Extracted records:
▽
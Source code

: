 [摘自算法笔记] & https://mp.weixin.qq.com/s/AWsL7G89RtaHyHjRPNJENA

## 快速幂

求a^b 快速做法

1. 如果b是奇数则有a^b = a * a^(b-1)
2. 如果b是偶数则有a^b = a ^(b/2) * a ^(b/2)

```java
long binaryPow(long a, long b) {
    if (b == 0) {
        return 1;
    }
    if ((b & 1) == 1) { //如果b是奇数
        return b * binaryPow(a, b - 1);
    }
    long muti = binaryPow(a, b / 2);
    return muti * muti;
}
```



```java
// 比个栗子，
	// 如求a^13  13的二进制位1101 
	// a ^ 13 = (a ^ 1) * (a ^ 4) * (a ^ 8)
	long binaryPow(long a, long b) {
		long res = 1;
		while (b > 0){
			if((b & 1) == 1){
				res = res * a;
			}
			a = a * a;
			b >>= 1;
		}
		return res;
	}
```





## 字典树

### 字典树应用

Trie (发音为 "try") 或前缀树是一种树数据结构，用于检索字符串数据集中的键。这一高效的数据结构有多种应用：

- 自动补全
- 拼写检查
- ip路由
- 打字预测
△
▽
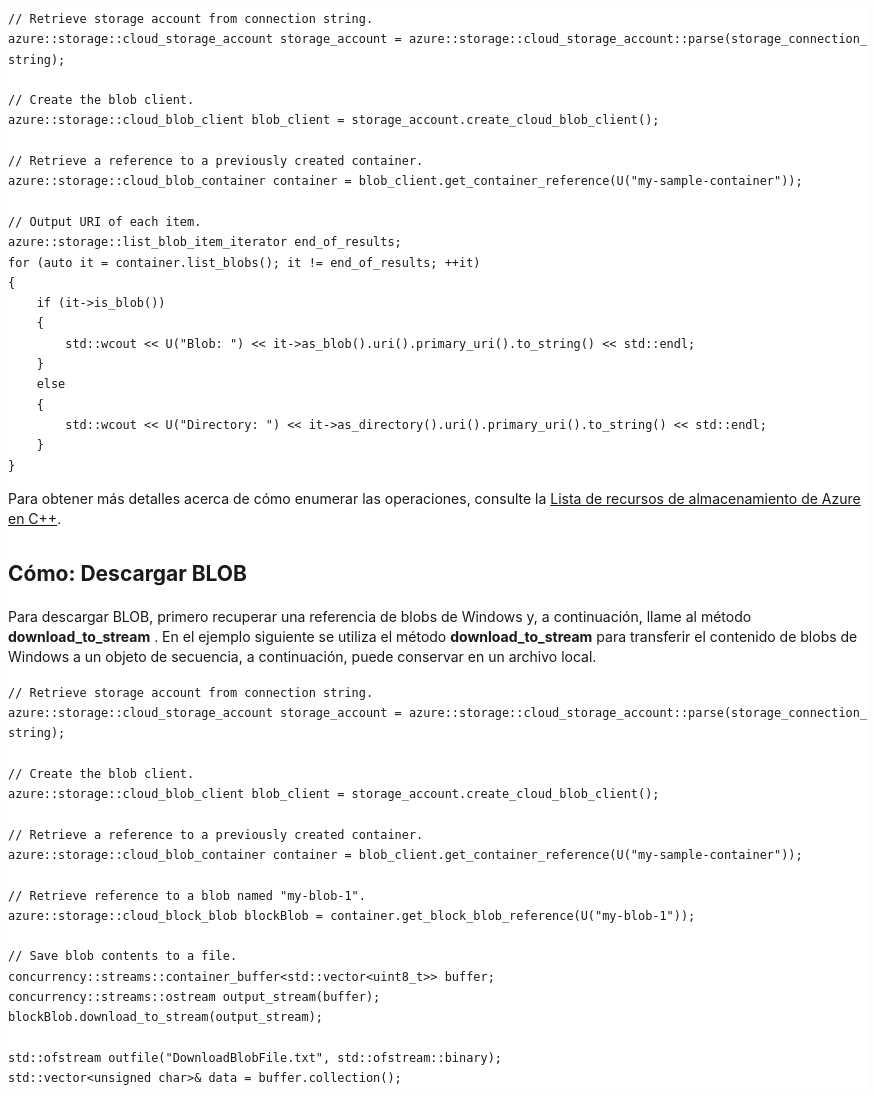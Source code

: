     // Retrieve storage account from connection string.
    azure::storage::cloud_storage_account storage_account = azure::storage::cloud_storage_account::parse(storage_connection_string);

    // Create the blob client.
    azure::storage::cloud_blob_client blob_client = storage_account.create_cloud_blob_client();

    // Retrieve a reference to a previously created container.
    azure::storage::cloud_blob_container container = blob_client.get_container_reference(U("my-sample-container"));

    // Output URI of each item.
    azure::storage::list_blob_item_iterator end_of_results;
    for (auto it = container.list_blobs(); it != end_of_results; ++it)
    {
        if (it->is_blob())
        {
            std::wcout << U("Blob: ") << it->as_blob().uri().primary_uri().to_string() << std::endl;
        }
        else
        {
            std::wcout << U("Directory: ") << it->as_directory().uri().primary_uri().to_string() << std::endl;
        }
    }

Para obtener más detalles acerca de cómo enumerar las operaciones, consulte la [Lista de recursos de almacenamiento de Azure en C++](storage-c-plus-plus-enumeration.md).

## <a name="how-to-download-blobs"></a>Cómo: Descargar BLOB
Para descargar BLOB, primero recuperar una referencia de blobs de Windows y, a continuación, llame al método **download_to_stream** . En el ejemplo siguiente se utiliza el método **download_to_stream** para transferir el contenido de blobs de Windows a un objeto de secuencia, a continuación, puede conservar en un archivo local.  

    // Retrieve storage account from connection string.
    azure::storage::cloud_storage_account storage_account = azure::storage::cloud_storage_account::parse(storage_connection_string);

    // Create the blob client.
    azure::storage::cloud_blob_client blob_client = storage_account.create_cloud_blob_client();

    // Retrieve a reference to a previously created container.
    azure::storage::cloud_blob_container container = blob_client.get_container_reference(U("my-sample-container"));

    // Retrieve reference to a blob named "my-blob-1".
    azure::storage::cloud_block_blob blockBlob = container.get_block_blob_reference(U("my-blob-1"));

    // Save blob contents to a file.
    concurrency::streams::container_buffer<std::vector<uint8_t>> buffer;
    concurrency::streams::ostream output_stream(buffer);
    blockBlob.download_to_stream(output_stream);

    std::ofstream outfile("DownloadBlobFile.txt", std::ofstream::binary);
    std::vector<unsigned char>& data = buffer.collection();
△
About this exercise: Give the count of lines in the listing that hold the word "buffer", with no other text.

Your response: 3